WHAT YOU WILL DO » Skipping any pictures, give all of the records below again exactly.

Extracted records
◆ ◆ ◆ ◆ ◆ ◆ ◆

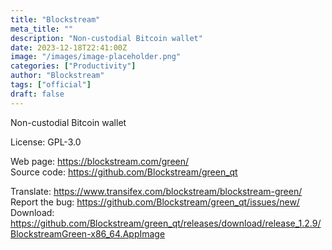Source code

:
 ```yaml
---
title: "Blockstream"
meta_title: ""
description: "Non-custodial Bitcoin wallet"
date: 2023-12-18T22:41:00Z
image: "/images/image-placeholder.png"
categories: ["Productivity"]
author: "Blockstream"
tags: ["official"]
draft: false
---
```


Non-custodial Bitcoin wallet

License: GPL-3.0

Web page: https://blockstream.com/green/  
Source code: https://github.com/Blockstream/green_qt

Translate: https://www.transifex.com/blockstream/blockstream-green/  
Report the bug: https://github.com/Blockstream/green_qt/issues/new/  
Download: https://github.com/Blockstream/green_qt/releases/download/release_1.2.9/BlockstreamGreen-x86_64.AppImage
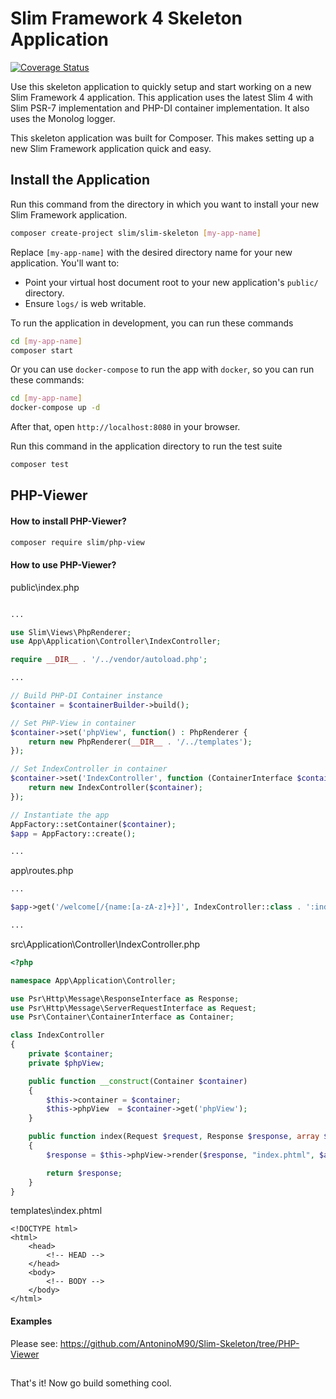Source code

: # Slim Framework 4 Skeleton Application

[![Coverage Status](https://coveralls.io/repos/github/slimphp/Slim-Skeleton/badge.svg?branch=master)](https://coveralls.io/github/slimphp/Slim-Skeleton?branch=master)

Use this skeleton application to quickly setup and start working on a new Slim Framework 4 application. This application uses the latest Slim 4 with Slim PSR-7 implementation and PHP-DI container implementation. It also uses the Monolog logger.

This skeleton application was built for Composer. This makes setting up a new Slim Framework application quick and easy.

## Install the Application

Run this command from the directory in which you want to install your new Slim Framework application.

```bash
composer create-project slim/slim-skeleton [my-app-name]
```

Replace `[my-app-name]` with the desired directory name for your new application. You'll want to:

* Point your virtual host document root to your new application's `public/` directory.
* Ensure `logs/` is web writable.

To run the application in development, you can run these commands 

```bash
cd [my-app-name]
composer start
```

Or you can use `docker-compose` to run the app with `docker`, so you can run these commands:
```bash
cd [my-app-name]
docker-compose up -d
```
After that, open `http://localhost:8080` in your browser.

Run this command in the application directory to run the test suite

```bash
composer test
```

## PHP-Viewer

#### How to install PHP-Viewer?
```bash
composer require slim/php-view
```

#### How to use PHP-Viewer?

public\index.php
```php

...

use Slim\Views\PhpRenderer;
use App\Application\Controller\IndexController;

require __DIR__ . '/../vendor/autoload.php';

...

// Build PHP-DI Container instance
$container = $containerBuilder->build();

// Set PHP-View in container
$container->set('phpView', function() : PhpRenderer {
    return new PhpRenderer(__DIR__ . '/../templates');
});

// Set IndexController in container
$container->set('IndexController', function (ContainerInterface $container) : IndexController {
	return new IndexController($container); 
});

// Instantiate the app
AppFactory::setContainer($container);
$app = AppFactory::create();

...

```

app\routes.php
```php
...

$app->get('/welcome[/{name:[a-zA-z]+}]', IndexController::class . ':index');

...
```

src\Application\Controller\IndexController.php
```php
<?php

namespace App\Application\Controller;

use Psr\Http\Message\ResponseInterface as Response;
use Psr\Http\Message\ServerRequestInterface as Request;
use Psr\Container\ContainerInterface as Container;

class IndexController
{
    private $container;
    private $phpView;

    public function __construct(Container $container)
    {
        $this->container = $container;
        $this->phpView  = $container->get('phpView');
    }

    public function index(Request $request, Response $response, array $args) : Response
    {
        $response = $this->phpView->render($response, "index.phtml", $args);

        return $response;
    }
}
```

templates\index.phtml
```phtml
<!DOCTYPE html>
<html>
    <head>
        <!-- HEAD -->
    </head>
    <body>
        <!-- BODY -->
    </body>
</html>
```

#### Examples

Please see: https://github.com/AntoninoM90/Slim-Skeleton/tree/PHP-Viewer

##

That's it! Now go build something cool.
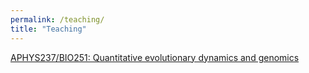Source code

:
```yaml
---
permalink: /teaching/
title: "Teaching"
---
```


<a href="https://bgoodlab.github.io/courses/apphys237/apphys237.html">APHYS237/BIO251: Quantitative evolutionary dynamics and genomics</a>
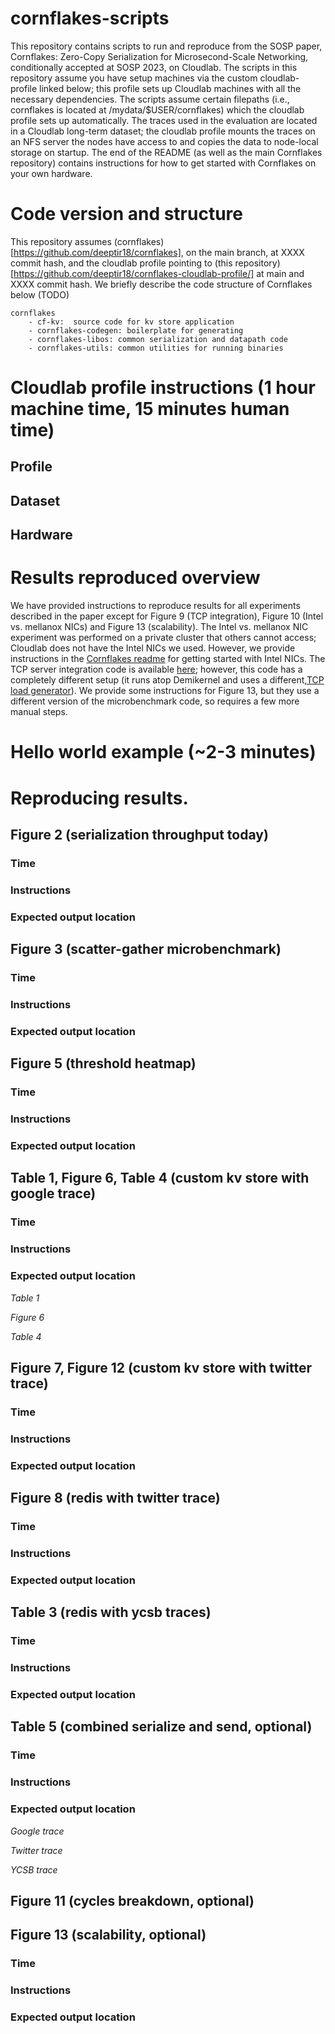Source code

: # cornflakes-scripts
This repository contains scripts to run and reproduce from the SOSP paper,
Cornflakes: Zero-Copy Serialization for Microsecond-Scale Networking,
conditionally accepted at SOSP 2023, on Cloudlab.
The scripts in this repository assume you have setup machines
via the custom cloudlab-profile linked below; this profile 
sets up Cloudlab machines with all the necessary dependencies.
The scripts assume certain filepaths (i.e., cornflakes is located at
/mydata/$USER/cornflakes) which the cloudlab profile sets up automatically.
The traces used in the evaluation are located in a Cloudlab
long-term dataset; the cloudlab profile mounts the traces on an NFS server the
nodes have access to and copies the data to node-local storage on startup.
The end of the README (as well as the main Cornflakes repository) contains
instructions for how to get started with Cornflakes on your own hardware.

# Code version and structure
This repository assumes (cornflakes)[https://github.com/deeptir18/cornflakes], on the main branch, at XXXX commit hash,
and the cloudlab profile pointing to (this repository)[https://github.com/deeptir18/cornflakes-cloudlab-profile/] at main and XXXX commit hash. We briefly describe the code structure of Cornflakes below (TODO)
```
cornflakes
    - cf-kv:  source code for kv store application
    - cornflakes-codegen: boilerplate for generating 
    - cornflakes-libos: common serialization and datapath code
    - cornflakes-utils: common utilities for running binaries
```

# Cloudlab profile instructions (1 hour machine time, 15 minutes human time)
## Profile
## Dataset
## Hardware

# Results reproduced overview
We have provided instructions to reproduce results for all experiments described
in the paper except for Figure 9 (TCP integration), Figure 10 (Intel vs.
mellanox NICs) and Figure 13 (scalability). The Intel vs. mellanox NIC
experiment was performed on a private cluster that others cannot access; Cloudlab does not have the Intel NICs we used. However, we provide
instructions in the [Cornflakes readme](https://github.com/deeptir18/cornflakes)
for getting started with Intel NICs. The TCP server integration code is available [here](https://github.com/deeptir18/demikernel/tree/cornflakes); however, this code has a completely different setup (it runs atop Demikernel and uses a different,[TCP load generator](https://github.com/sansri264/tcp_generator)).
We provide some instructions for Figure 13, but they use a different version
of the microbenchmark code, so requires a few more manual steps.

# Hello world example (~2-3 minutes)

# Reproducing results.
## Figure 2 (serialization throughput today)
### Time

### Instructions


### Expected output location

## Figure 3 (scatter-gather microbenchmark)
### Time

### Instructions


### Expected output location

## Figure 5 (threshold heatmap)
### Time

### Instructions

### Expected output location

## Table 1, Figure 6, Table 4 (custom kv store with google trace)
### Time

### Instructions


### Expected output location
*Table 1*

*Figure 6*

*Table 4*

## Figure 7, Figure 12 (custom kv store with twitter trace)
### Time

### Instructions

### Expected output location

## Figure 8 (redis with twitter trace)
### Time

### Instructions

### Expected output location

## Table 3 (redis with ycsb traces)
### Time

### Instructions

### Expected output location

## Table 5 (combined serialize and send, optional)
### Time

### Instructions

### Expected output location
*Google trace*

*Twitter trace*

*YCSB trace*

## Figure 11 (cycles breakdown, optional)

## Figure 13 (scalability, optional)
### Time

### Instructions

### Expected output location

◆ ◆ ◆ ◆ ◆ ◆ ◆

SOLVED PROBLEM »
Source code

:
 ```yaml
---
title: "Blockstream"
meta_title: ""
description: "Non-custodial Bitcoin wallet"
date: 2023-12-18T22:41:00Z
image: "/images/image-placeholder.png"
categories: ["Productivity"]
author: "Blockstream"
tags: ["official"]
draft: false
---
```


Non-custodial Bitcoin wallet

License: GPL-3.0

Web page: https://blockstream.com/green/  
Source code: https://github.com/Blockstream/green_qt

Translate: https://www.transifex.com/blockstream/blockstream-green/  
Report the bug: https://github.com/Blockstream/green_qt/issues/new/  
Download: https://github.com/Blockstream/green_qt/releases/download/release_1.2.9/BlockstreamGreen-x86_64.AppImage
Source code

: # Slim Framework 4 Skeleton Application

[![Coverage Status](https://coveralls.io/repos/github/slimphp/Slim-Skeleton/badge.svg?branch=master)](https://coveralls.io/github/slimphp/Slim-Skeleton?branch=master)

Use this skeleton application to quickly setup and start working on a new Slim Framework 4 application. This application uses the latest Slim 4 with Slim PSR-7 implementation and PHP-DI container implementation. It also uses the Monolog logger.

This skeleton application was built for Composer. This makes setting up a new Slim Framework application quick and easy.

## Install the Application

Run this command from the directory in which you want to install your new Slim Framework application.

```bash
composer create-project slim/slim-skeleton [my-app-name]
```

Replace `[my-app-name]` with the desired directory name for your new application. You'll want to:

* Point your virtual host document root to your new application's `public/` directory.
* Ensure `logs/` is web writable.

To run the application in development, you can run these commands 

```bash
cd [my-app-name]
composer start
```

Or you can use `docker-compose` to run the app with `docker`, so you can run these commands:
```bash
cd [my-app-name]
docker-compose up -d
```
After that, open `http://localhost:8080` in your browser.

Run this command in the application directory to run the test suite

```bash
composer test
```

## PHP-Viewer

#### How to install PHP-Viewer?
```bash
composer require slim/php-view
```

#### How to use PHP-Viewer?

public\index.php
```php

...

use Slim\Views\PhpRenderer;
use App\Application\Controller\IndexController;

require __DIR__ . '/../vendor/autoload.php';

...

// Build PHP-DI Container instance
$container = $containerBuilder->build();

// Set PHP-View in container
$container->set('phpView', function() : PhpRenderer {
    return new PhpRenderer(__DIR__ . '/../templates');
});

// Set IndexController in container
$container->set('IndexController', function (ContainerInterface $container) : IndexController {
	return new IndexController($container); 
});

// Instantiate the app
AppFactory::setContainer($container);
$app = AppFactory::create();

...

```

app\routes.php
```php
...

$app->get('/welcome[/{name:[a-zA-z]+}]', IndexController::class . ':index');

...
```

src\Application\Controller\IndexController.php
```php
<?php

namespace App\Application\Controller;

use Psr\Http\Message\ResponseInterface as Response;
use Psr\Http\Message\ServerRequestInterface as Request;
use Psr\Container\ContainerInterface as Container;

class IndexController
{
    private $container;
    private $phpView;

    public function __construct(Container $container)
    {
        $this->container = $container;
        $this->phpView  = $container->get('phpView');
    }

    public function index(Request $request, Response $response, array $args) : Response
    {
        $response = $this->phpView->render($response, "index.phtml", $args);

        return $response;
    }
}
```

templates\index.phtml
```phtml
<!DOCTYPE html>
<html>
    <head>
        <!-- HEAD -->
    </head>
    <body>
        <!-- BODY -->
    </body>
</html>
```

#### Examples

Please see: https://github.com/AntoninoM90/Slim-Skeleton/tree/PHP-Viewer

##

That's it! Now go build something cool.
Source code

:
```yaml
---
permalink: /teaching/
title: "Teaching"
---
```


<a href="https://bgoodlab.github.io/courses/apphys237/apphys237.html">APHYS237/BIO251: Quantitative evolutionary dynamics and genomics</a>
Source code

: # cornflakes-scripts
This repository contains scripts to run and reproduce from the SOSP paper,
Cornflakes: Zero-Copy Serialization for Microsecond-Scale Networking,
conditionally accepted at SOSP 2023, on Cloudlab.
The scripts in this repository assume you have setup machines
via the custom cloudlab-profile linked below; this profile 
sets up Cloudlab machines with all the necessary dependencies.
The scripts assume certain filepaths (i.e., cornflakes is located at
/mydata/$USER/cornflakes) which the cloudlab profile sets up automatically.
The traces used in the evaluation are located in a Cloudlab
long-term dataset; the cloudlab profile mounts the traces on an NFS server the
nodes have access to and copies the data to node-local storage on startup.
The end of the README (as well as the main Cornflakes repository) contains
instructions for how to get started with Cornflakes on your own hardware.

# Code version and structure
This repository assumes (cornflakes)[https://github.com/deeptir18/cornflakes], on the main branch, at XXXX commit hash,
and the cloudlab profile pointing to (this repository)[https://github.com/deeptir18/cornflakes-cloudlab-profile/] at main and XXXX commit hash. We briefly describe the code structure of Cornflakes below (TODO)
```
cornflakes
    - cf-kv:  source code for kv store application
    - cornflakes-codegen: boilerplate for generating 
    - cornflakes-libos: common serialization and datapath code
    - cornflakes-utils: common utilities for running binaries
```

# Cloudlab profile instructions (1 hour machine time, 15 minutes human time)
## Profile
## Dataset
## Hardware

# Results reproduced overview
We have provided instructions to reproduce results for all experiments described
in the paper except for Figure 9 (TCP integration), Figure 10 (Intel vs.
mellanox NICs) and Figure 13 (scalability). The Intel vs. mellanox NIC
experiment was performed on a private cluster that others cannot access; Cloudlab does not have the Intel NICs we used. However, we provide
instructions in the [Cornflakes readme](https://github.com/deeptir18/cornflakes)
for getting started with Intel NICs. The TCP server integration code is available [here](https://github.com/deeptir18/demikernel/tree/cornflakes); however, this code has a completely different setup (it runs atop Demikernel and uses a different,[TCP load generator](https://github.com/sansri264/tcp_generator)).
We provide some instructions for Figure 13, but they use a different version
of the microbenchmark code, so requires a few more manual steps.

# Hello world example (~2-3 minutes)

# Reproducing results.
## Figure 2 (serialization throughput today)
### Time

### Instructions


### Expected output location

## Figure 3 (scatter-gather microbenchmark)
### Time

### Instructions


### Expected output location

## Figure 5 (threshold heatmap)
### Time

### Instructions

### Expected output location

## Table 1, Figure 6, Table 4 (custom kv store with google trace)
### Time

### Instructions


### Expected output location
*Table 1*

*Figure 6*

*Table 4*

## Figure 7, Figure 12 (custom kv store with twitter trace)
### Time

### Instructions

### Expected output location

## Figure 8 (redis with twitter trace)
### Time

### Instructions

### Expected output location

## Table 3 (redis with ycsb traces)
### Time

### Instructions

### Expected output location

## Table 5 (combined serialize and send, optional)
### Time

### Instructions

### Expected output location
*Google trace*

*Twitter trace*

*YCSB trace*

## Figure 11 (cycles breakdown, optional)

## Figure 13 (scalability, optional)
### Time

### Instructions

### Expected output location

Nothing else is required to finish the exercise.